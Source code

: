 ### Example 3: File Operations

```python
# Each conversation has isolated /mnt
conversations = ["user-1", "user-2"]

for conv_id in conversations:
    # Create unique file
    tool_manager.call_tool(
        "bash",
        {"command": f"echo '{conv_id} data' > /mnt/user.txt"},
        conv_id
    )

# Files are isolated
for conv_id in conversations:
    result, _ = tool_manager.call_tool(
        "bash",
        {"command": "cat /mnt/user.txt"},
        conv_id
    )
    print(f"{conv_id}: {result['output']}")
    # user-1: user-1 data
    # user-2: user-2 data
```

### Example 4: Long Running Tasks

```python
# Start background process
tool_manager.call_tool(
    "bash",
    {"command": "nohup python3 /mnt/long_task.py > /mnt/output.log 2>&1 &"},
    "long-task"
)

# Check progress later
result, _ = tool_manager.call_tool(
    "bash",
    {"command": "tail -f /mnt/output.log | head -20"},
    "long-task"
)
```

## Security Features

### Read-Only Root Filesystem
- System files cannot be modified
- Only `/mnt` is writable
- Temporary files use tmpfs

+ + + +

Work instructions =
Only the number is wanted here. Please work out how many lines of the records contain "Example".

Response area =
2